Records contained in a dataset:
- - - -

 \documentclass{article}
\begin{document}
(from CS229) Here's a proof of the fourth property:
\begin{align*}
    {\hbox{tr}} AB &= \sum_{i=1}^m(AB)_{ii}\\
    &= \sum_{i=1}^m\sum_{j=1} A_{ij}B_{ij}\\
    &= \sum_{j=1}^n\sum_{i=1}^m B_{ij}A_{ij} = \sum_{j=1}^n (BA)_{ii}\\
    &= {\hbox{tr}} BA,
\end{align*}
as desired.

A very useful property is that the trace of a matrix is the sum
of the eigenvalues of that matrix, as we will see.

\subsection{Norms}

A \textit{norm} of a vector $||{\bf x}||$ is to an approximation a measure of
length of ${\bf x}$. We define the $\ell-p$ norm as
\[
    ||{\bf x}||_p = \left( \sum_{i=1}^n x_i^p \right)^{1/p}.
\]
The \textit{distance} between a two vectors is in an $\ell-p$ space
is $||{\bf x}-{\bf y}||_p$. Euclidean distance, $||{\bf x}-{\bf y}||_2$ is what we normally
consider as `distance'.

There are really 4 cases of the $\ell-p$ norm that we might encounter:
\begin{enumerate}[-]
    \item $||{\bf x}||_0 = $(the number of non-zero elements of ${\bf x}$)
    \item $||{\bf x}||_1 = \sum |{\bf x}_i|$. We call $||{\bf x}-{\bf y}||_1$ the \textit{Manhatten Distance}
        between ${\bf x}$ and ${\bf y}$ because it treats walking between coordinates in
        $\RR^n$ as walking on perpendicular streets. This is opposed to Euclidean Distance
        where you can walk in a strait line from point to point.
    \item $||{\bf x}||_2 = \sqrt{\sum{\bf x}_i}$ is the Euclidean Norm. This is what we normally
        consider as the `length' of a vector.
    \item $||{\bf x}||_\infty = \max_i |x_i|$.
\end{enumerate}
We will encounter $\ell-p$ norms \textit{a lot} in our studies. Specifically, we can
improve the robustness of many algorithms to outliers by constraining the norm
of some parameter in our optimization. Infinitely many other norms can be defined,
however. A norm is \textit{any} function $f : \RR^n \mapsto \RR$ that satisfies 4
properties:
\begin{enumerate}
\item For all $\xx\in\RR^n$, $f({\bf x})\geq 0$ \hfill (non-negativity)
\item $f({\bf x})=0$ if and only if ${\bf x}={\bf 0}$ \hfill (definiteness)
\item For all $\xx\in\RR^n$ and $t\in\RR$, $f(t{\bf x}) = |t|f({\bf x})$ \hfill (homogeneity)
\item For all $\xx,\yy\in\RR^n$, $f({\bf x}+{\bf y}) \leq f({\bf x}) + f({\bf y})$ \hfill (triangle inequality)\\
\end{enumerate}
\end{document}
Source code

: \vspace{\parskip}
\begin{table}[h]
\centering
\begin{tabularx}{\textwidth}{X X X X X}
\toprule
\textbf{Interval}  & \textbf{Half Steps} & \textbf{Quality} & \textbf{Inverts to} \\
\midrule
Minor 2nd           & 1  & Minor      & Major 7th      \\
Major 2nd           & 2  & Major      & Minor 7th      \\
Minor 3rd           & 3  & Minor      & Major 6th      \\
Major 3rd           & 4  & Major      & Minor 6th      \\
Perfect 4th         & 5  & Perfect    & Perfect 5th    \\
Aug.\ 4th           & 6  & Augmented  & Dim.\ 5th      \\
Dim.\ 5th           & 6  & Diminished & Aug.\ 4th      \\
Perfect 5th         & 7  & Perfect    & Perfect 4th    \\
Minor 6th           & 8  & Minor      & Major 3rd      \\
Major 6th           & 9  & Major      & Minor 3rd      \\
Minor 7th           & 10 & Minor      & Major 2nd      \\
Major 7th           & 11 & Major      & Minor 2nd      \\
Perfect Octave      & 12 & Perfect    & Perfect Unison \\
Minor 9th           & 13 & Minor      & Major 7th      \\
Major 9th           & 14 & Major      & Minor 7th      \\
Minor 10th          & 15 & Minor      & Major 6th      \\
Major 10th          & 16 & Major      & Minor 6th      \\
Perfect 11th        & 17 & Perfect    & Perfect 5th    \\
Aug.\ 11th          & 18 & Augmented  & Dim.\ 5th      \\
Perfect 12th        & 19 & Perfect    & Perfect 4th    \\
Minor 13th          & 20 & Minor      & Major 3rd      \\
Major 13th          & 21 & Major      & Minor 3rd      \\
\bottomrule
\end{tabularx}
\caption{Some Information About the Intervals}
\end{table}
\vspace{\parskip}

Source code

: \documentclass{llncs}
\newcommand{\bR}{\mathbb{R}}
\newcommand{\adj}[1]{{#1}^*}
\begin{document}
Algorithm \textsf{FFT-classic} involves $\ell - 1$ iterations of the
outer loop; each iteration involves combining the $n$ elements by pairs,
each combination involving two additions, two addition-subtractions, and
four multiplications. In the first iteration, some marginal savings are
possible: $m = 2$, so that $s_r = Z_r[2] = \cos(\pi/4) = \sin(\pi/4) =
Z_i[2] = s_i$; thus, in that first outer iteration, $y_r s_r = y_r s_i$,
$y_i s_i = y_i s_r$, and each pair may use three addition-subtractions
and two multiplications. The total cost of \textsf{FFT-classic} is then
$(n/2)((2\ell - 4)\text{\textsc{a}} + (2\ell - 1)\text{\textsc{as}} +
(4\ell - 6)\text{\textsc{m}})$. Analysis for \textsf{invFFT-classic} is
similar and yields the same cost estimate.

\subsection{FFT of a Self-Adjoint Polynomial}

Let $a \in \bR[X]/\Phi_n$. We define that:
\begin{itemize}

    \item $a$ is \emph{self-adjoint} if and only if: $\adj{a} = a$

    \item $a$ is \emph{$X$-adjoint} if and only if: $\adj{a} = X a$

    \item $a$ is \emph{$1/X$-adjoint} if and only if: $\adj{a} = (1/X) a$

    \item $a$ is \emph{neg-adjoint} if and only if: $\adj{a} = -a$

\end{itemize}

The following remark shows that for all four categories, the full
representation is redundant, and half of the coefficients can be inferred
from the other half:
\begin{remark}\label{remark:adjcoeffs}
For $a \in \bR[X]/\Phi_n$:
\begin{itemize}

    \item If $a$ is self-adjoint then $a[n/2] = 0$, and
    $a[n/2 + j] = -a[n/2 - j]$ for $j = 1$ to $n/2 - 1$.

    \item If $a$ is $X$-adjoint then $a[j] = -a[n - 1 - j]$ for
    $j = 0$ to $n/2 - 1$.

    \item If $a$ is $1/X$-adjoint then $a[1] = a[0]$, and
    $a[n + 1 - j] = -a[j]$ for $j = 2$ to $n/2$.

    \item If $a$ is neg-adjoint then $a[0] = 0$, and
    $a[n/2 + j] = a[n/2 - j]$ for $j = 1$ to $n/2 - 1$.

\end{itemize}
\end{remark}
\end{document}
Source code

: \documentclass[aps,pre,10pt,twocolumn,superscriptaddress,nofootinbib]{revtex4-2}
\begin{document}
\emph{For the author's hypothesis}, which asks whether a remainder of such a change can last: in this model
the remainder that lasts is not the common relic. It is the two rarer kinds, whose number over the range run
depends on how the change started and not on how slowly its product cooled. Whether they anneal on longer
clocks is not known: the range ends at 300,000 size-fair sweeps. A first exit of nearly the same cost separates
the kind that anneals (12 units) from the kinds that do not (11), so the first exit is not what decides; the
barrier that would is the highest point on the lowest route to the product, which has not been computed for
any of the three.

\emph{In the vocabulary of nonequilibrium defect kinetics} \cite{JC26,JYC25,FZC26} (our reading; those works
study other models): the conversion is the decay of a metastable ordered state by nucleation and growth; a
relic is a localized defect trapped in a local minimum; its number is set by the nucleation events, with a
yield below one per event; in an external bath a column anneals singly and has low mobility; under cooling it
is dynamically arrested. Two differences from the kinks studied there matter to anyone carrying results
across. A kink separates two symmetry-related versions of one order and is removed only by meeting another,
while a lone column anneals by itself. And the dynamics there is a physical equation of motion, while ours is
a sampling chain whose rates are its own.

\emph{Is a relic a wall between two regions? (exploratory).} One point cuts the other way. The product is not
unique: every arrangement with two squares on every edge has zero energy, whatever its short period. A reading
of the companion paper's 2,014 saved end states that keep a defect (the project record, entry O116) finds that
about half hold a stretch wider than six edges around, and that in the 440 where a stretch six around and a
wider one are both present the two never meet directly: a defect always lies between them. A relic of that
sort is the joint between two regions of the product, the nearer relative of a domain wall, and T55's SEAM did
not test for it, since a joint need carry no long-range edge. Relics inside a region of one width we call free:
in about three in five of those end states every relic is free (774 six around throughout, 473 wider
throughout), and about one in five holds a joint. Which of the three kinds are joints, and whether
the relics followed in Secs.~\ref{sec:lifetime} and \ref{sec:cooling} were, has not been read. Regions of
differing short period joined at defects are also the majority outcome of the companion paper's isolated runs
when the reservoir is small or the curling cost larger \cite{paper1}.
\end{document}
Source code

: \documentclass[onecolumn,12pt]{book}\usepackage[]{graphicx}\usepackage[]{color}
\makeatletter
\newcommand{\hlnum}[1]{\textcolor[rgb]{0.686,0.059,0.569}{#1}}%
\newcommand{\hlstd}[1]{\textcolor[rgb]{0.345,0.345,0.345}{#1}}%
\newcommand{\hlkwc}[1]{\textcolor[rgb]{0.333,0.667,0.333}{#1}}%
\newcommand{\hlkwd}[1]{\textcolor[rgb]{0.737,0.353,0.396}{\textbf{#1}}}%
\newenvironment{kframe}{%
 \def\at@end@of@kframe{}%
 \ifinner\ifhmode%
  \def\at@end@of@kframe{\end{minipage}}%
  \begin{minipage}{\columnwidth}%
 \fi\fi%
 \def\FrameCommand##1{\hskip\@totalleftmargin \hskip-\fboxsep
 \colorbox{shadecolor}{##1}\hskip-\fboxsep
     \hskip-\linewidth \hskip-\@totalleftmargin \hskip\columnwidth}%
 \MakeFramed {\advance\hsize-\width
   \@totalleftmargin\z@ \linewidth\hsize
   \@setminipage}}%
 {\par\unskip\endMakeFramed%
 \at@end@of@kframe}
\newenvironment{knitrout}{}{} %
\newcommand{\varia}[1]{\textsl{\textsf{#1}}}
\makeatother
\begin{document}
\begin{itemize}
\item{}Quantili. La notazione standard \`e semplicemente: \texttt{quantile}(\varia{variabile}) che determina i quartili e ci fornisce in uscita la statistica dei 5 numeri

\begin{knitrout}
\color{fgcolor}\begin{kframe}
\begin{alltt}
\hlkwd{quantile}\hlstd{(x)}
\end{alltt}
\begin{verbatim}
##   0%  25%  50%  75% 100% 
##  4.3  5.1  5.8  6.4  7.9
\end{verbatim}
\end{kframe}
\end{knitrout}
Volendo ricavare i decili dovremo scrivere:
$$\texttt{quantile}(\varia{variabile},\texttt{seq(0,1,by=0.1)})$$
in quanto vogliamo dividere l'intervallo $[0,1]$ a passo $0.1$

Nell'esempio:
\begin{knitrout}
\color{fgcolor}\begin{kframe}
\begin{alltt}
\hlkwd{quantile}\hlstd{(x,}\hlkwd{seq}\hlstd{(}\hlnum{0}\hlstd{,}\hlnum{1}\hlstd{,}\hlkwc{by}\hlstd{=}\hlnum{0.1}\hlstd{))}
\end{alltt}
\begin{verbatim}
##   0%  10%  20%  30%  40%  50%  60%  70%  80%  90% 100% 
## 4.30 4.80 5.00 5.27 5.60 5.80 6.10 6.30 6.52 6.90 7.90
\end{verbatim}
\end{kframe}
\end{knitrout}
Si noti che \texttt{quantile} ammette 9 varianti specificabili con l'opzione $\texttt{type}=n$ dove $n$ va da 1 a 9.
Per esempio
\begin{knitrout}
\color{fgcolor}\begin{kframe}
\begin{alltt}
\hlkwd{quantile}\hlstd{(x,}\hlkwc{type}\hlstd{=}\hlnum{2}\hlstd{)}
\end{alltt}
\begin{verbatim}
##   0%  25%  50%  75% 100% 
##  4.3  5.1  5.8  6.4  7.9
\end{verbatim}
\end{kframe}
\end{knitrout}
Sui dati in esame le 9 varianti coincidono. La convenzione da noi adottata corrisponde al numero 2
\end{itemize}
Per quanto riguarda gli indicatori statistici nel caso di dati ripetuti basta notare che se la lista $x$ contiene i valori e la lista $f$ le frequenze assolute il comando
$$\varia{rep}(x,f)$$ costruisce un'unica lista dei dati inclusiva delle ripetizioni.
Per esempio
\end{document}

- - - -

• _WHAT TO PRODUCE_
Every line that contains the string "hlkwd" should be copied from the entries.

• _SOLUTION TO THE EXERCISE_
\newcommand{\hlkwd}[1]{\textcolor[rgb]{0.737,0.353,0.396}{\textbf{#1}}}%
\hlkwd{quantile}\hlstd{(x)}
\hlkwd{quantile}\hlstd{(x,}\hlkwd{seq}\hlstd{(}\hlnum{0}\hlstd{,}\hlnum{1}\hlstd{,}\hlkwc{by}\hlstd{=}\hlnum{0.1}\hlstd{))}
\hlkwd{quantile}\hlstd{(x,}\hlkwc{type}\hlstd{=}\hlnum{2}\hlstd{)}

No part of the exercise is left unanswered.